14. The basic argument by the Applicants is that orders for review are warranted here because they seek to provide more information about the estate that the Court did not have when it confirmed the Grant. They argue that they had instructed Messrs John Mburu Advocates to file an affidavit providing information regarding the concealment of important facts regarding the estate of distribution of the Deceased’s Estate. However, the Applicants say that they discovered later that the Advocates never filed their affidavit as instructed. As such, they were not involved in the process of Confirmation of Grant and hence ended up being severely prejudiced. Indeed, the Applicants argue that the result of the failure of their Advocates to file their affidavit was that the Court ended up being misled to distribute the estate of the Deceased to people who are not beneficiaries by law.
15. The Applicants insist that by dint of Section 39 of the Law of Succession Act, they are the closest relatives to the Deceased who should inherit his estate to the exclusion of the Respondents because they enjoy a higher degree of consanguinity to the Deceased than the Respondents.
16. The Applicants argue that the mistakes of Counsel should not be visited on clients. They cited Joseph Mwangi Mutero & Another v Rachel Wagithi Mutero (Succession Cause No. 76 of 2005) where, they argue, Justice Mativo remarked that Courts must readily excuse a mistake of Counsel if it affords a justiciable, expeditious and holistic disposal of a matter. Refusal or failure by an advocate to follow the instructions of a client to file an affidavit is sufficient reason or cause to review a resulting order or ruling, they Applicants argue. They also cited two Tanzanian cases: The Registered Trustees of the Archdiocese of Dar es Saalam v The Chairman Buju Village Government (Civil Appeal No. 147 of 2006) and Bamanya v Zaver (2001) 2 EA 329, DC. However, the Applicants advocates did not supply these cases to the Court. I was, therefore, unable to determine the holdings and reasoning of these persuasive authorities.

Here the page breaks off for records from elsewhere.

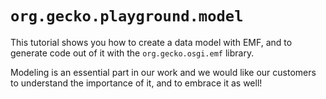 # `org.gecko.playground.model`

This tutorial shows you how to create a data model with EMF, and to generate code out of it with the `org.gecko.osgi.emf` library.

Modeling is an essential part in our work and we would like our customers to understand the importance of it, and to embrace it as well!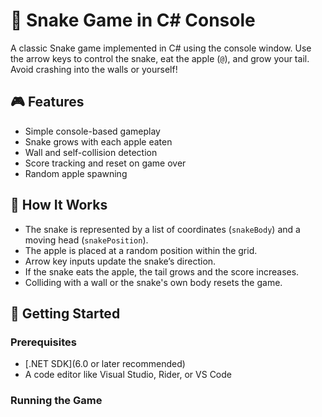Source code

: # 🐍 Snake Game in C# Console

A classic Snake game implemented in C# using the console window. Use the arrow keys to control the snake, eat the apple (`@`), and grow your tail. Avoid crashing into the walls or yourself!

## 🎮 Features

- Simple console-based gameplay
- Snake grows with each apple eaten
- Wall and self-collision detection
- Score tracking and reset on game over
- Random apple spawning

## 🧠 How It Works

- The snake is represented by a list of coordinates (`snakeBody`) and a moving head (`snakePosition`).
- The apple is placed at a random position within the grid.
- Arrow key inputs update the snake’s direction.
- If the snake eats the apple, the tail grows and the score increases.
- Colliding with a wall or the snake's own body resets the game.

## 🚀 Getting Started

### Prerequisites

- [.NET SDK](6.0 or later recommended)
- A code editor like Visual Studio, Rider, or VS Code

### Running the Game


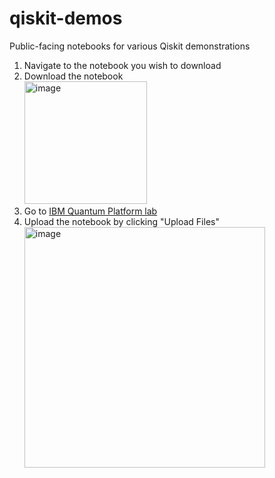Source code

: # qiskit-demos
Public-facing notebooks for various Qiskit demonstrations

1. Navigate to the notebook you wish to download
2. Download the notebook  
   <img width="196" alt="image" src="https://github.com/Astri-Cornish/qiskit-demos/assets/65373070/fbb8c2c8-a5c2-4d1c-ac51-dfa46b317498">
3. Go to [IBM Quantum Platform lab](https://lab.quantum-computing.ibm.com/)
4. Upload the notebook by clicking "Upload Files"  
   <img width="385" alt="image" src="https://github.com/Astri-Cornish/qiskit-demos/assets/65373070/0e045387-258a-4e0c-b8b3-3fe3b50109d2">

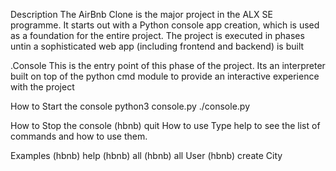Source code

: Description
The AirBnb Clone is the major project in the ALX SE programme. It starts out with a Python console app creation, which is used as a foundation for the entire project. The project is executed in phases untin a sophisticated web app (including frontend and backend) is built

.Console
This is the entry point of this phase of the project. Its an interpreter built on top of the python cmd module to provide an interactive experience with the project

How to Start the console
python3 console.py
./console.py

How to Stop the console
(hbnb) quit
How to use
Type help to see the list of commands and how to use them.

Examples
(hbnb) help
(hbnb) all
(hbnb) all User
(hbnb) create City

17. In actual fact, the Applicants’ lawyer has misapprehended the holding and reasoning of Justice Mativo in the Joseph Mwangi Mutero Case. In fact, Justice Mativo said the exact opposite of what they claim he said! Indeed, Justice Mativo was of the view that mistakes of counsel that amount to negligence, sloppiness, malfeasance and the like are not sufficient reason to review an otherwise valid Court order. It bears quoting Justive Mativo in extensowithout including internal quotations:
Counsel for the applicants strongly argued that the application before the court is premised on “sufficient reason.” The reason offered for the delay is that the applicants previous advocates are to blame for failing to take the necessary steps until the present advocates came on record. The crucial question to resolve is whether indeed the alleged failure on the part of the advocates constitutes sufficient reason. Discussing what constitutes “sufficient reason” in an application for review, the Supreme Court of India in the above cited case of Ajit Kumar Rath vs State of Orisa& Others stated “any other sufficient reason” ....... means a reason sufficiently analogous to those specified in the rule”
Shah, Owuor and Waki JJA in the case of Zacharia Ogomba Omari and Another vs Otundo Mochache held that "An application for review based on any other sufficient reason which is not analogous to or ejusdem generis with the first two circumstances in Order 44 (Now O. 45) is not available where the reason given is that their advocate was not available at the hearing when his absence amounted to taking the Court for granted."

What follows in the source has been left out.